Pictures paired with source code
--- START ---
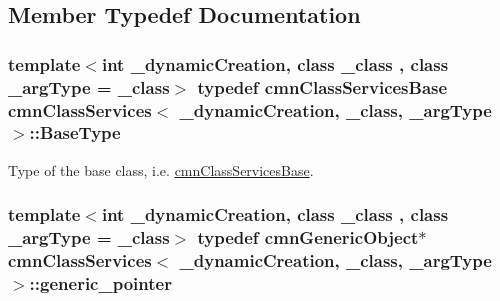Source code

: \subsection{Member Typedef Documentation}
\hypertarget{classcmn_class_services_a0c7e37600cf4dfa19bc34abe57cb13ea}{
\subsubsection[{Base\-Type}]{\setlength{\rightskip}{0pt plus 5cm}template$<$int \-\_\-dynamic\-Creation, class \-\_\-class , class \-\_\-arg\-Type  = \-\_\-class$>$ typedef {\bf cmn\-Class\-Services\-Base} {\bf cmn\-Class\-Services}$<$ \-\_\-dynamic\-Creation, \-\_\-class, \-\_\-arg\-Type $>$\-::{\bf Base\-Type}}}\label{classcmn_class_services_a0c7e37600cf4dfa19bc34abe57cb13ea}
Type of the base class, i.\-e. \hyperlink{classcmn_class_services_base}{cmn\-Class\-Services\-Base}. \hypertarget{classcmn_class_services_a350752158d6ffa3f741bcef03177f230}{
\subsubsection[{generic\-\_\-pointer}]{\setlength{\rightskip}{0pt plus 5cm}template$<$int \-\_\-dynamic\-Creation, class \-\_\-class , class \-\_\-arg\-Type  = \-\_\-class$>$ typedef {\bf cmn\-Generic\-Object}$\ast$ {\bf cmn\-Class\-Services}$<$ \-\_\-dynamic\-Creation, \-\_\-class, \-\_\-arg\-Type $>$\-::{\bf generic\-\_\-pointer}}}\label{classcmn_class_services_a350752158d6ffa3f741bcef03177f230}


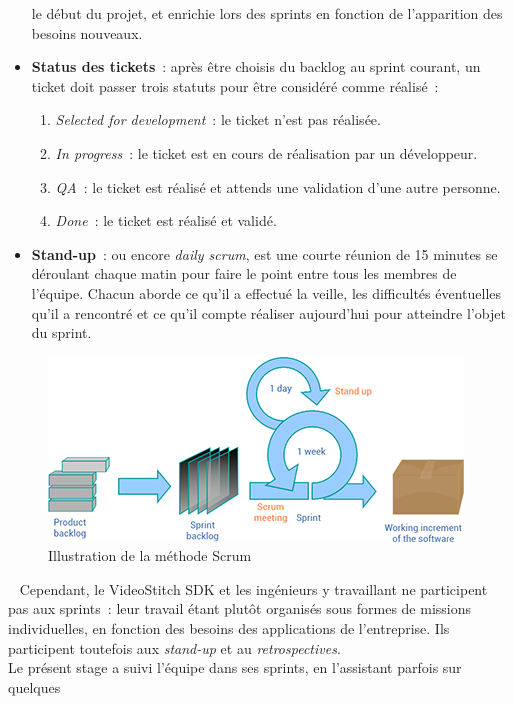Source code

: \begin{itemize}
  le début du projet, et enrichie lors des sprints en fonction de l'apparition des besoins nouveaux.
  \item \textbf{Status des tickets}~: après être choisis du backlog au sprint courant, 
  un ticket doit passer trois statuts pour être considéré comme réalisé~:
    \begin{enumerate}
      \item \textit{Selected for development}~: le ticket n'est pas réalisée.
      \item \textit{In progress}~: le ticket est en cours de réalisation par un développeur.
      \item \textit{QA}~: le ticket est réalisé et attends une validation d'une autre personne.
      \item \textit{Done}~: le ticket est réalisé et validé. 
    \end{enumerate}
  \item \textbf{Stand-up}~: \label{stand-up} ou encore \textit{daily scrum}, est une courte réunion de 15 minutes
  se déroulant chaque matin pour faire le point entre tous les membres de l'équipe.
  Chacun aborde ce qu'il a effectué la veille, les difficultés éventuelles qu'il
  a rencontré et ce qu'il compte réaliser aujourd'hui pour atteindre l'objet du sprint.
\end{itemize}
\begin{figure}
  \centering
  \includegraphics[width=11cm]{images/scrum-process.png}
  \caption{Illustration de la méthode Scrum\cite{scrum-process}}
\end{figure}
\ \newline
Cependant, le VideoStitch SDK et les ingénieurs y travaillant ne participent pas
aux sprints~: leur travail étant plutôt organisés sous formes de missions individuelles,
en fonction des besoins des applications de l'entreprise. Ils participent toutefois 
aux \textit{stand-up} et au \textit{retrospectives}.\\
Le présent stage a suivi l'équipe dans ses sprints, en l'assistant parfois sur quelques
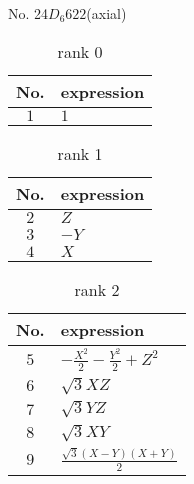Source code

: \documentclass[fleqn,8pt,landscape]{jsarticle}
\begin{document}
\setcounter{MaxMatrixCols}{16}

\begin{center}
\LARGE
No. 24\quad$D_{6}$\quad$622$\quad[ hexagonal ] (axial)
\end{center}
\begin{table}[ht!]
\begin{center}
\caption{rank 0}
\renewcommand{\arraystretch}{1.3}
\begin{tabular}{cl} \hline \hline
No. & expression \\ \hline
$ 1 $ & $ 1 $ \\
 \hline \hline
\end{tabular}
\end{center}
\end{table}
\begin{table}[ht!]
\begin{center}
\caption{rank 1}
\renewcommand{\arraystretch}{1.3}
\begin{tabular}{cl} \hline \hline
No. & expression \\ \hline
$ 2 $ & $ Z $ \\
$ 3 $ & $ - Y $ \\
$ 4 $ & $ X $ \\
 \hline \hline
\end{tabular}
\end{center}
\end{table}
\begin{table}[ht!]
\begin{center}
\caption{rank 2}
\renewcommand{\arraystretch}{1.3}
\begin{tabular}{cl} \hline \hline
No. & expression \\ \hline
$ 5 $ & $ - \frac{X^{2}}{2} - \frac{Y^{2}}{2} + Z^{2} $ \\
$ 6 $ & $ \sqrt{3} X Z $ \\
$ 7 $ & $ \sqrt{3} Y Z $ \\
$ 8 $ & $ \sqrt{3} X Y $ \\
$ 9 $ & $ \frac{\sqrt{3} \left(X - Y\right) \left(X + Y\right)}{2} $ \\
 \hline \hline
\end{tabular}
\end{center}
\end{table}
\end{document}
--- END ---
--- START ---
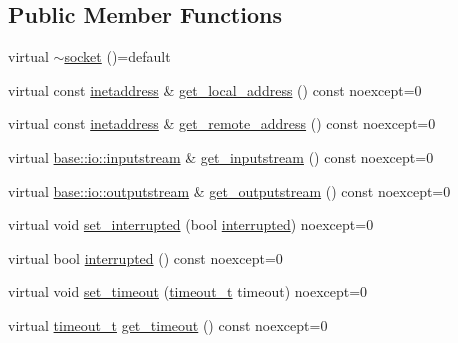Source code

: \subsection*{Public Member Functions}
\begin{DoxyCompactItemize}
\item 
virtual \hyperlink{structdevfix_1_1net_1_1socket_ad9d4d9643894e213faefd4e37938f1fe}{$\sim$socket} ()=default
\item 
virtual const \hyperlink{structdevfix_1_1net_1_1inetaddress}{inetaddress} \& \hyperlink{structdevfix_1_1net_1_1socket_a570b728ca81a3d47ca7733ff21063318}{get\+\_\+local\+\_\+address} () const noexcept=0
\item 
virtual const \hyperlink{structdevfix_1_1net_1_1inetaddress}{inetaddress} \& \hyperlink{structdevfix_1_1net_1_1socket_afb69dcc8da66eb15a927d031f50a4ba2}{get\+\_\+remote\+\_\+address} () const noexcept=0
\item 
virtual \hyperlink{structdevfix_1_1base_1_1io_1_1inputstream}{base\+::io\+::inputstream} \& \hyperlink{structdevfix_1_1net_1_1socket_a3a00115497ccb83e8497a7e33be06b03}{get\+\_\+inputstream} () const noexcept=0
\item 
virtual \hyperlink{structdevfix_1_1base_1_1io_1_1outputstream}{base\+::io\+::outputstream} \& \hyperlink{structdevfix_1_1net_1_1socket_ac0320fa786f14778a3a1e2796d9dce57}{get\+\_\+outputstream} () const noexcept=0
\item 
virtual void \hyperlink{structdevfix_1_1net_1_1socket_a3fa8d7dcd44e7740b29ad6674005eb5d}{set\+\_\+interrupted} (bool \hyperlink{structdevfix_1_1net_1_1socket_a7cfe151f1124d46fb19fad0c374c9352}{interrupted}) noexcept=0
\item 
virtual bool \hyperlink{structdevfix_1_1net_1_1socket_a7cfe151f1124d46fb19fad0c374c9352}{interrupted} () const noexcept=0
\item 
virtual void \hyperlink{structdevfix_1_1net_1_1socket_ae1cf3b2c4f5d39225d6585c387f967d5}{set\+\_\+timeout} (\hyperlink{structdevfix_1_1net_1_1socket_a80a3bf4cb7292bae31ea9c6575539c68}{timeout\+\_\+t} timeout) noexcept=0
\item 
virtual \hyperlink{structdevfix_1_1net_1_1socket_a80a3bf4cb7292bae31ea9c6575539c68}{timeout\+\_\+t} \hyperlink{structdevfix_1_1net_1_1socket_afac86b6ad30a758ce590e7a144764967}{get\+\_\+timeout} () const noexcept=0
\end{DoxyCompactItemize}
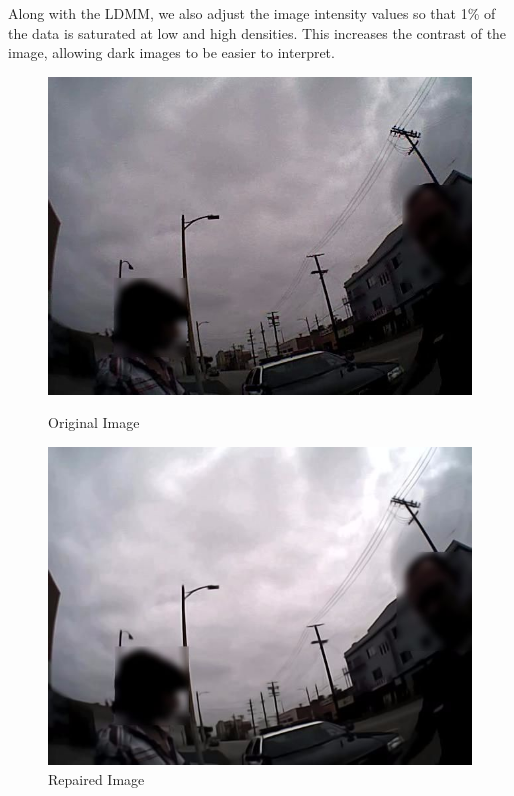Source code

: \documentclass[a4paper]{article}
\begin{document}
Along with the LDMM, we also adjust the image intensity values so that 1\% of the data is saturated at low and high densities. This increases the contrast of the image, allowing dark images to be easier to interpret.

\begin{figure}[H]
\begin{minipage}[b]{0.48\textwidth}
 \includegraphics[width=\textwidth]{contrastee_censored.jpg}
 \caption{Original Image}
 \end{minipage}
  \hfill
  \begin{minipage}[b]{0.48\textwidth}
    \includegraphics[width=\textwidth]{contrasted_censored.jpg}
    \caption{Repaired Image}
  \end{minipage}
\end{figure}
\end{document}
--- END ---
### Problem
Which lines in the records above contain the string "être"? Copy each one.

### Response for this exercise
  \item \textbf{Status des tickets}~: après être choisis du backlog au sprint courant, 
  un ticket doit passer trois statuts pour être considéré comme réalisé~:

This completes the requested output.